#### [Action item]
The answer should contain only the lines from the beginning of the entries through the line that holds "option to on", given again exactly, with no pictures.

== == ==

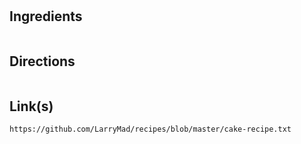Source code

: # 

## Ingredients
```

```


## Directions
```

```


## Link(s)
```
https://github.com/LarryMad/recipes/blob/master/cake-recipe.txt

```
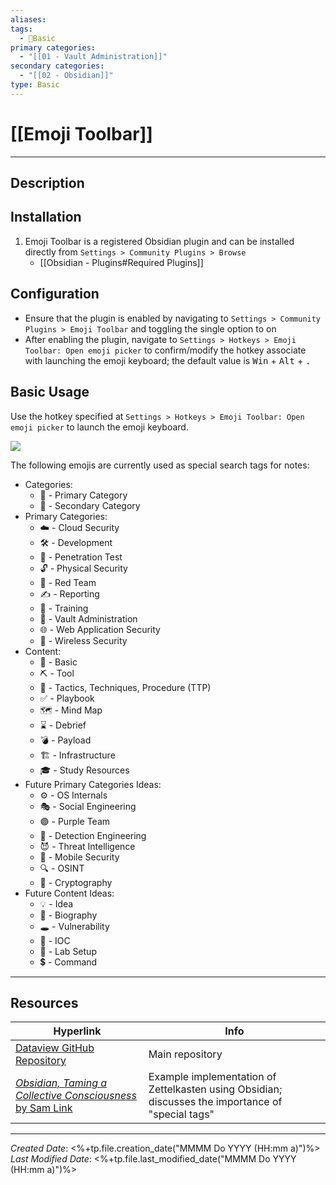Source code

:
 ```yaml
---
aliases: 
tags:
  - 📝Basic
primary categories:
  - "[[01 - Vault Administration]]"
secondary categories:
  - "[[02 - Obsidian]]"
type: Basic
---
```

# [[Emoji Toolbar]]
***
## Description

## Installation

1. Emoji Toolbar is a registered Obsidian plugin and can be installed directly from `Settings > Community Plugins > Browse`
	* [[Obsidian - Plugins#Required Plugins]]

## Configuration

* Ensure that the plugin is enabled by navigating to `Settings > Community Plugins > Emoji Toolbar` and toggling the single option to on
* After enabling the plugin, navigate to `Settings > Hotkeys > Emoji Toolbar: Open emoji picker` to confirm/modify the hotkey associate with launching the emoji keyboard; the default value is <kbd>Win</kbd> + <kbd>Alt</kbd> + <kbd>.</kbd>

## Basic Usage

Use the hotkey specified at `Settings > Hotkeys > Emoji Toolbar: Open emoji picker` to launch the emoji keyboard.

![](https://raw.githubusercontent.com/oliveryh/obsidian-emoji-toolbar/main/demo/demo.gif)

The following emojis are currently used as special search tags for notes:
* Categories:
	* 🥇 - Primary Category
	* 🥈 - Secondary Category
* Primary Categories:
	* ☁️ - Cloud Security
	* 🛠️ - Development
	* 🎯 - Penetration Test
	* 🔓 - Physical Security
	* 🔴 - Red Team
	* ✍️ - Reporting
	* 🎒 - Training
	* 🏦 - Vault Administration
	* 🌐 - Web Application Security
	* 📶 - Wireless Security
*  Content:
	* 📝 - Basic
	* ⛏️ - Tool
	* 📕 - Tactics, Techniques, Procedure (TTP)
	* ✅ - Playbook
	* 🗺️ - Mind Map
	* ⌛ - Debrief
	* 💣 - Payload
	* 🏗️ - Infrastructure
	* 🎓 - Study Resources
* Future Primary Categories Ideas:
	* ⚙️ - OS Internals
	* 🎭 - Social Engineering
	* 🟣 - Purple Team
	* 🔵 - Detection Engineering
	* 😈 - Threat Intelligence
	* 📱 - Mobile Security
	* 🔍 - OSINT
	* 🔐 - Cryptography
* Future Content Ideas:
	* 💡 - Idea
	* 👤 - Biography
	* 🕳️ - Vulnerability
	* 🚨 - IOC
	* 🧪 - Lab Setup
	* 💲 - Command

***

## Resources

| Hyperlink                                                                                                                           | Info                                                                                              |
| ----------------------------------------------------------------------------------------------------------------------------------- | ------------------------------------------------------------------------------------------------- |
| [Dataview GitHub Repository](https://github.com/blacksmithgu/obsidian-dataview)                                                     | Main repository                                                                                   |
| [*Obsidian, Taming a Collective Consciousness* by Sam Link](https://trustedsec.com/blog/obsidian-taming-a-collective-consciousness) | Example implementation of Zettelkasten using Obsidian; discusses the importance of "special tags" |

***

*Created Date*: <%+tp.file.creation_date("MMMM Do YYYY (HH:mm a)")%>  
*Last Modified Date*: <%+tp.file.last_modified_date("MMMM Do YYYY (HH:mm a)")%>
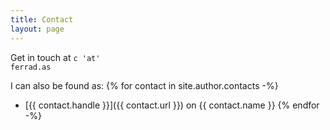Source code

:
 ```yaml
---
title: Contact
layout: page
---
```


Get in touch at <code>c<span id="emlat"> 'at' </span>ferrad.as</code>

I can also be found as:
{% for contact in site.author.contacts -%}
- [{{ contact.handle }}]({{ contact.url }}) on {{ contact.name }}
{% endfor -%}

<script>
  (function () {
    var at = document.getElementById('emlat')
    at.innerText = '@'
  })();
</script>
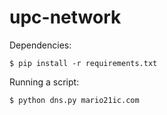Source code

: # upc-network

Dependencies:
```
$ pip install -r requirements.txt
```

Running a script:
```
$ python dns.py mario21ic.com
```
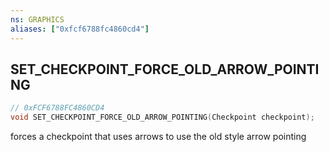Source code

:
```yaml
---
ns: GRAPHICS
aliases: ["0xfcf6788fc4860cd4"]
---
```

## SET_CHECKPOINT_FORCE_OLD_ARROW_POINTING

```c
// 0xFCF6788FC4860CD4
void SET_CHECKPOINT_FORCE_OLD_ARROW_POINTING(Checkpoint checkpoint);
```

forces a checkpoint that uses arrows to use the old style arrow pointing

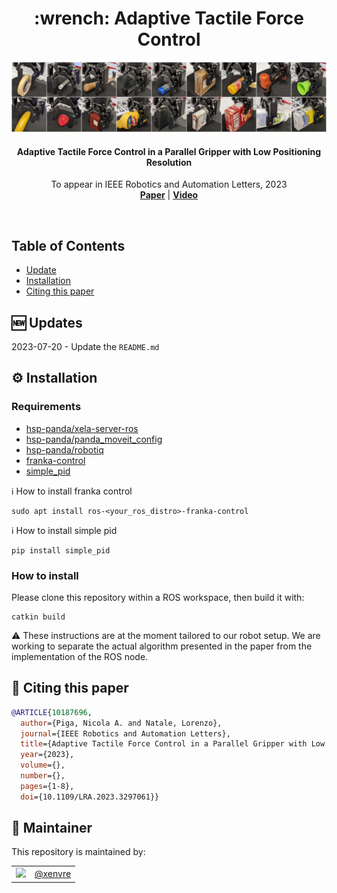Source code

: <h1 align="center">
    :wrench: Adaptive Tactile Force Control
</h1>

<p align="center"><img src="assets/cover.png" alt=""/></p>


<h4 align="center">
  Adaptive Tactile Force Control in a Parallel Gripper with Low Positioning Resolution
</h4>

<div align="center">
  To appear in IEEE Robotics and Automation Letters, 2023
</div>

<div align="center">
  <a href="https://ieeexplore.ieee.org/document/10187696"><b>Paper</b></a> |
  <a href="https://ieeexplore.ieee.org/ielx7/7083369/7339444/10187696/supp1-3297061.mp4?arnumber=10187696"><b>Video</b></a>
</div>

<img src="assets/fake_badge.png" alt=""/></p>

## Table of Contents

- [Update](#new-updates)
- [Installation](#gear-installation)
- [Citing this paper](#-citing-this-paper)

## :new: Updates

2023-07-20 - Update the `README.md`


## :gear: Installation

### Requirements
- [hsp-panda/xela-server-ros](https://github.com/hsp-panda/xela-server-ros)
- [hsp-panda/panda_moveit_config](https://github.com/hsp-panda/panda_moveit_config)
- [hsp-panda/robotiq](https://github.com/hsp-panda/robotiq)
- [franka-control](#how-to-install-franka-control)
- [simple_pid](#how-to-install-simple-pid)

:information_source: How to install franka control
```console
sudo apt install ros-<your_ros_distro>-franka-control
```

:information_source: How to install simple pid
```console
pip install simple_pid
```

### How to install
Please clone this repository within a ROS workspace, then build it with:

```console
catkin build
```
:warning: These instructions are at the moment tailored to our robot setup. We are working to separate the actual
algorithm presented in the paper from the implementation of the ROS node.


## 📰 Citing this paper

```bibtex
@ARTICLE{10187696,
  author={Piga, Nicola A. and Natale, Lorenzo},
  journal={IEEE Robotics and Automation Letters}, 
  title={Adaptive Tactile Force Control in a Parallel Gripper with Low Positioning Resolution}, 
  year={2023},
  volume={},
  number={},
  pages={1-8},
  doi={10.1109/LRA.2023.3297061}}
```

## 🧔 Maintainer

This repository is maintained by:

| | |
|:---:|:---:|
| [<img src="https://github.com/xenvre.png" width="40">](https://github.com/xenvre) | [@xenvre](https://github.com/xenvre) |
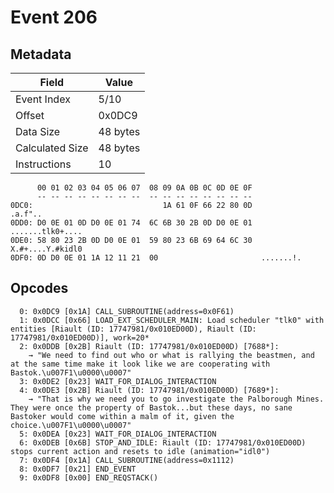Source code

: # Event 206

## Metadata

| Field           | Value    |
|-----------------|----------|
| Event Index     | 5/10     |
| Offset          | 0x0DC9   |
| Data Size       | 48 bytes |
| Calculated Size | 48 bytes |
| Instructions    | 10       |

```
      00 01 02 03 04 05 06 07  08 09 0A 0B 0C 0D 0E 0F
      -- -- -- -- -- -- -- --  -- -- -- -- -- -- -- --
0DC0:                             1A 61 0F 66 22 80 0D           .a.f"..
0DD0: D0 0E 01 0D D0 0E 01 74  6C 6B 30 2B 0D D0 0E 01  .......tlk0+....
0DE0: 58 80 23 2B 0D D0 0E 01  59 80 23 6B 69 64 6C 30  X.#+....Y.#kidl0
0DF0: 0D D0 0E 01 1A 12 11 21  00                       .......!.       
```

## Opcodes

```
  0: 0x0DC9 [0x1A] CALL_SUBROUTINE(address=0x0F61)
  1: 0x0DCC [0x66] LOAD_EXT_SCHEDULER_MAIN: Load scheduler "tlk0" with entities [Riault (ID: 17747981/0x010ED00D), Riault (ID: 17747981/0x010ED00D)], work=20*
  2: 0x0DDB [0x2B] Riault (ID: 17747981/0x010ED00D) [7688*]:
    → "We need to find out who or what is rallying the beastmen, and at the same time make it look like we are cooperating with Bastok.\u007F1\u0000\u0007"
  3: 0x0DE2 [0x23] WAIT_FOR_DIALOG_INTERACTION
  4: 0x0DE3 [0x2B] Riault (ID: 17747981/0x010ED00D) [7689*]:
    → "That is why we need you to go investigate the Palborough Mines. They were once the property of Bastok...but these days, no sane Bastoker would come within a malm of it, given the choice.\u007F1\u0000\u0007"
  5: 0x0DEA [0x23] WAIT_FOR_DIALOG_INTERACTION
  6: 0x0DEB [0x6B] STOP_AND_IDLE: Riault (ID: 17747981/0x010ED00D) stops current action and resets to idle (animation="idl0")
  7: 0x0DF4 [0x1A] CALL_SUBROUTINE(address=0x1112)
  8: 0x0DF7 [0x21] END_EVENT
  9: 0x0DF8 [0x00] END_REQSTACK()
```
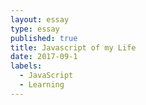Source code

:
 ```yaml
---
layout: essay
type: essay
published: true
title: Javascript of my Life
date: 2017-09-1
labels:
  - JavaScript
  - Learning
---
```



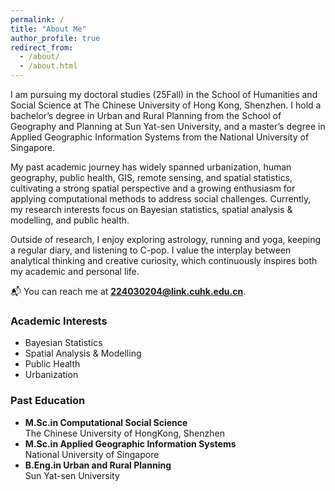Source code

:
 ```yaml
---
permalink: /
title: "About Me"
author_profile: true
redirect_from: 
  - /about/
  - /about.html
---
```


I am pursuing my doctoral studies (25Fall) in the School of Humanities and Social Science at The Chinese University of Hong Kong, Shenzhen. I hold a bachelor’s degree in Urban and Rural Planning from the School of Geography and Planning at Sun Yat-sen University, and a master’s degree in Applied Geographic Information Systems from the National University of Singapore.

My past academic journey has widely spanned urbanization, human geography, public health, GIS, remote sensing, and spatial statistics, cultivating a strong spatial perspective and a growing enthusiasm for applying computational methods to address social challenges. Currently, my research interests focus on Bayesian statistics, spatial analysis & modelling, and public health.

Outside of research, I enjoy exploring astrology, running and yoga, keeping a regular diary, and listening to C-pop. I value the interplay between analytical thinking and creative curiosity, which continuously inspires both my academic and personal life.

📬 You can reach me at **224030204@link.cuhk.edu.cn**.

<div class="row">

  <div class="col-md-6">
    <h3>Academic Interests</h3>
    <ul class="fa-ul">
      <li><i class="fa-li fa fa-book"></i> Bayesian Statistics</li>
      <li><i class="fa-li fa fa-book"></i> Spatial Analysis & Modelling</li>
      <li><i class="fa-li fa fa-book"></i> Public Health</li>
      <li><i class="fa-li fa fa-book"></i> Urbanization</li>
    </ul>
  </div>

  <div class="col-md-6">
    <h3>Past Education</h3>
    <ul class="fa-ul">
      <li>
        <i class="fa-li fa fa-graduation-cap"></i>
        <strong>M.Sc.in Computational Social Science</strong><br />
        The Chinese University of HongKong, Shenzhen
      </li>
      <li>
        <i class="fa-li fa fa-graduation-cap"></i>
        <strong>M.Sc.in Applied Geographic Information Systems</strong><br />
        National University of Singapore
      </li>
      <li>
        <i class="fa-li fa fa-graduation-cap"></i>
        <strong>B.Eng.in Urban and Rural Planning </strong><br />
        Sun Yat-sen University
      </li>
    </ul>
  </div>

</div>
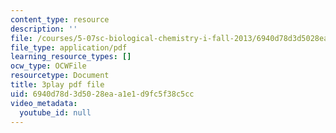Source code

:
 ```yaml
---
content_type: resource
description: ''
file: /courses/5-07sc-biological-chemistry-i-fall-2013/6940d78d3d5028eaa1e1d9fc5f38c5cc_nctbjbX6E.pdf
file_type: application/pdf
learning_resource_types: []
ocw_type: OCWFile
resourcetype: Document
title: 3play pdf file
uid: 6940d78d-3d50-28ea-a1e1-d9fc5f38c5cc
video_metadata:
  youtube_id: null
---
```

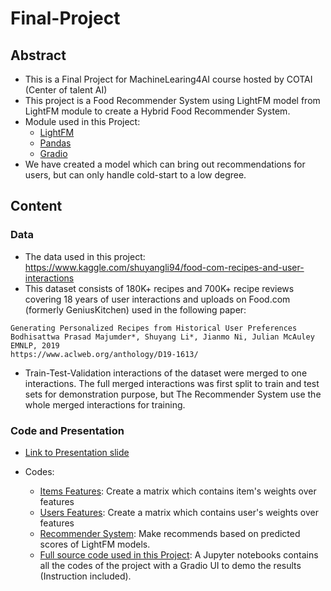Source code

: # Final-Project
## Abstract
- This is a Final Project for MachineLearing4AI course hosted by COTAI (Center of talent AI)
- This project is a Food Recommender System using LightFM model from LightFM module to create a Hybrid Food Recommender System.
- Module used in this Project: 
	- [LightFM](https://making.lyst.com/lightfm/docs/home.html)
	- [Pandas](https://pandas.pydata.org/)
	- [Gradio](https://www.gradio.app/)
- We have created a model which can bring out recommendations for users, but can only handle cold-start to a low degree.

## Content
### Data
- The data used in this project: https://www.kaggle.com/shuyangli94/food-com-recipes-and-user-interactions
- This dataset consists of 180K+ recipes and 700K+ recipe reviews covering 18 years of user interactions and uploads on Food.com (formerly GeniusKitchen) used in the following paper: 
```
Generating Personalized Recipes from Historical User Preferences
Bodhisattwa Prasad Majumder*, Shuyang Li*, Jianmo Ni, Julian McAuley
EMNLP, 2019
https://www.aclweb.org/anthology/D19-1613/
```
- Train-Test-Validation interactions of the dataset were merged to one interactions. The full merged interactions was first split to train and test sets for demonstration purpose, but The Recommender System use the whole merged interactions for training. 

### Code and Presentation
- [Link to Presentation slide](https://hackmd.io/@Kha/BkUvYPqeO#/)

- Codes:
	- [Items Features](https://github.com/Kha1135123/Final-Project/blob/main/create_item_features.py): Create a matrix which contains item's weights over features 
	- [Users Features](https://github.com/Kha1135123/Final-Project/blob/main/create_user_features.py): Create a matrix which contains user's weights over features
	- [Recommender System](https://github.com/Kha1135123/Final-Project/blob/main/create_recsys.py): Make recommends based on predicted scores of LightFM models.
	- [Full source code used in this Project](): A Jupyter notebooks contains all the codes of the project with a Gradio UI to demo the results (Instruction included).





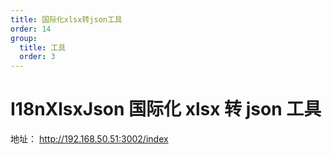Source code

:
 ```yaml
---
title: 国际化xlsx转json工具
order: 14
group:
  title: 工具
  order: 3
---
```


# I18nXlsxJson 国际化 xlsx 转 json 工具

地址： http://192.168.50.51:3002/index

== == ==

#### [Response to the task]
Source code

: # 

## Ingredients
```

```


## Directions
```

```


## Link(s)
```
https://github.com/LarryMad/recipes/blob/master/cake-recipe.txt

```
Source code

:
 ```yaml
---
aliases: 
tags:
  - 📝Basic
primary categories:
  - "[[01 - Vault Administration]]"
secondary categories:
  - "[[02 - Obsidian]]"
type: Basic
---
```

# [[Emoji Toolbar]]
***
## Description

## Installation

1. Emoji Toolbar is a registered Obsidian plugin and can be installed directly from `Settings > Community Plugins > Browse`
	* [[Obsidian - Plugins#Required Plugins]]

## Configuration

* Ensure that the plugin is enabled by navigating to `Settings > Community Plugins > Emoji Toolbar` and toggling the single option to on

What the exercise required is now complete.